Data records

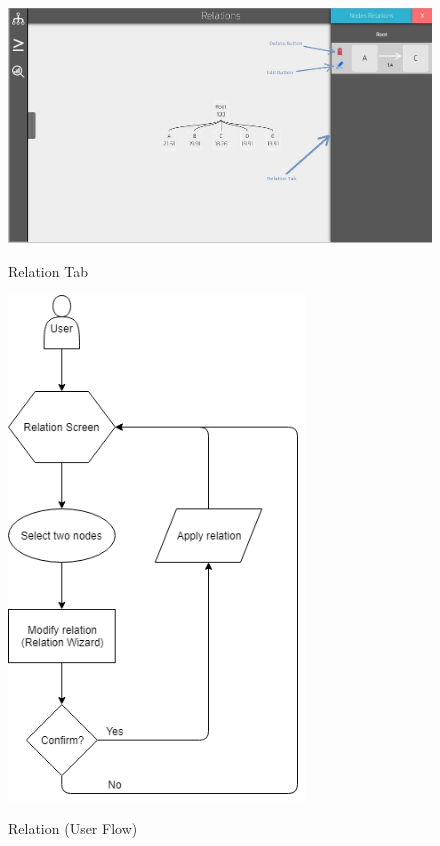 \documentclass[11pt]{article} %
\begin{document}
\begin{figure}
  \caption{Relation Tab}
  \centering
  \includegraphics[width=\textwidth]{relationTab}
  \label{screenshot:relation tab}
\end{figure}

\begin{figure}
  \caption{Relation (User Flow)}
  \centering
  \includegraphics[width=0.7\textwidth]{relationFlow}
  \label{diagram:relationFlow}
\end{figure}
\end{document}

> _WHAT THE TASK REQUIRES_
Please retype the records above exactly, but leave out any pictures.

> _TASK OUTPUT_
 \documentclass[11pt]{article} %
\begin{document}
\begin{figure}
  \caption{Relation Tab}
  \centering
  \includegraphics[width=\textwidth]{relationTab}
  \label{screenshot:relation tab}
\end{figure}

\begin{figure}
  \caption{Relation (User Flow)}
  \centering
  \includegraphics[width=0.7\textwidth]{relationFlow}
  \label{diagram:relationFlow}
\end{figure}
\end{document}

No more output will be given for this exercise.